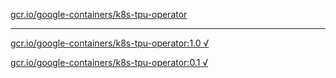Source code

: [gcr.io/google-containers/k8s-tpu-operator](https://hub.docker.com/r/anjia0532/k8s-tpu-operator/tags/) 

----
[gcr.io/google-containers/k8s-tpu-operator:1.0 √](https://hub.docker.com/r/anjia0532/google-containers.k8s-tpu-operator/tags/)

[gcr.io/google-containers/k8s-tpu-operator:0.1 √](https://hub.docker.com/r/anjia0532/google-containers.k8s-tpu-operator/tags/)

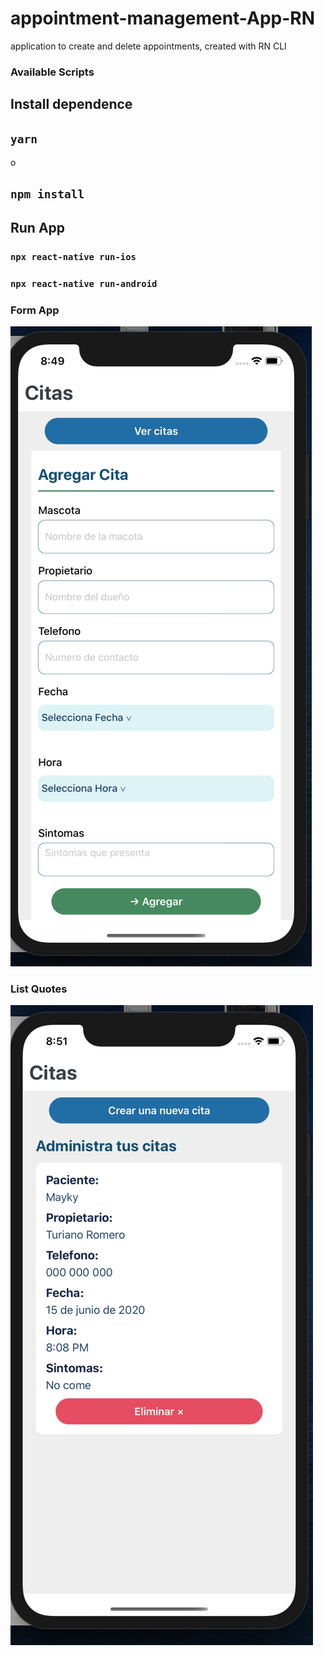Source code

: # appointment-management-App-RN
 application to create and delete appointments, created with RN CLI
 
### Available Scripts

## Install dependence 
## `yarn`
o
## `npm install`

## Run App
### `npx react-native run-ios`
### `npx react-native run-android`

### Form App
![Form](https://github.com/Rome96/appointment-management-App-RN/blob/master/form.png)

### List Quotes
![Form](https://github.com/Rome96/appointment-management-App-RN/blob/master/listQuotes.png)



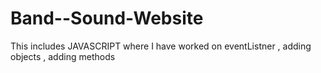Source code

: # Band--Sound-Website
This includes JAVASCRIPT where I have worked on eventListner , adding objects , adding methods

--------------------------------

## PROBLEM TO WORK ON
Produce an exact copy of every line above, with the images left out.

## TASK SOLUTION
Source code

: [gcr.io/google-containers/k8s-tpu-operator](https://hub.docker.com/r/anjia0532/k8s-tpu-operator/tags/) 

----
[gcr.io/google-containers/k8s-tpu-operator:1.0 √](https://hub.docker.com/r/anjia0532/google-containers.k8s-tpu-operator/tags/)

[gcr.io/google-containers/k8s-tpu-operator:0.1 √](https://hub.docker.com/r/anjia0532/google-containers.k8s-tpu-operator/tags/)

Source code

: # appointment-management-App-RN
 application to create and delete appointments, created with RN CLI
 
### Available Scripts

## Install dependence 
## `yarn`
o
## `npm install`

## Run App
### `npx react-native run-ios`
### `npx react-native run-android`

### Form App
![Form](https://github.com/Rome96/appointment-management-App-RN/blob/master/form.png)

### List Quotes
![Form](https://github.com/Rome96/appointment-management-App-RN/blob/master/listQuotes.png)



Source code

: # Band--Sound-Website
This includes JAVASCRIPT where I have worked on eventListner , adding objects , adding methods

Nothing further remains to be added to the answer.